In an autofocus system using such an active type triangular distance measurement method, distance measurement accuracy can be improved by increasing the baseline length, which is the distance between the light emitting system and the light receiving system. can. However, increasing the baseline length increases the size of the entire camera. On the other hand, if the baseline length is shortened, the entire camera becomes smaller, but the sensitivity of the imaging position of the light beam on the line sensor surface of the light receiving system to changes in the object distance becomes smaller, and the distance measurement accuracy decreases. .

In general, it is preferable that the distance measuring range be located near the center of the photographing range determined by the photographing lens, that is, it is preferable that the distance measuring parallax is small.

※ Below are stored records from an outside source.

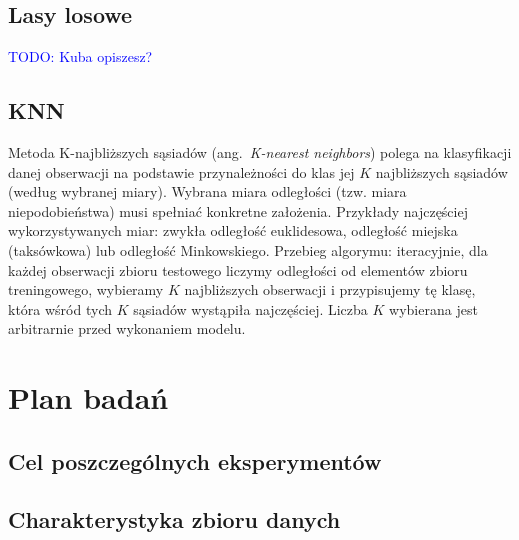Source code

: \documentclass{article}
\newcommand{\TODO}[1]{\textcolor{blue}{TODO: #1}}
\newcommand{\ang}[1]{ang.~{\itshape #1}}
\begin{document}
\subsection{Lasy losowe}
\TODO{Kuba opiszesz?}

\subsection{KNN}
Metoda K-najbliższych sąsiadów (\ang{K-nearest neighbors}) polega na klasyfikacji danej obserwacji na podstawie przynależności do klas jej $K$ najbliższych sąsiadów (według wybranej miary). Wybrana miara odległości (tzw. miara niepodobieństwa) musi spełniać konkretne założenia. Przykłady najczęściej wykorzystywanych miar: zwykła odległość euklidesowa, odległość miejska (taksówkowa) lub odległość Minkowskiego. Przebieg algorymu: iteracyjnie, dla każdej obserwacji zbioru testowego liczymy odległości od elementów zbioru treningowego, wybieramy $K$ najbliższych obserwacji i przypisujemy tę klasę, która wśród tych $K$ sąsiadów wystąpiła najczęściej. Liczba $K$ wybierana jest arbitrarnie przed wykonaniem modelu.

\section{Plan badań}

\subsection{Cel poszczególnych eksperymentów}
\subsection{Charakterystyka zbioru danych}
\end{document}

Therefore, in this embodiment, as shown in FIG. 1, the light projecting system 2 and the light receiving system 3 are brought as close as possible to the optical axis 1a of the photographing lens 1, and are approximately symmetrical with respect to the optical axis 1a of the photographing lens 1, that is, the light They are arranged so as to be located on concentric circles that are approximately the same distance from the axis 1a. This prevents the overall size of the camera from increasing, increases the baseline length, improves distance measurement accuracy, and minimizes distance measurement parallax.

FIG. 5 is an explanatory diagram of the optical arrangement of the light projecting system 2, light receiving system 3, and finder system 4 of the autofocus system.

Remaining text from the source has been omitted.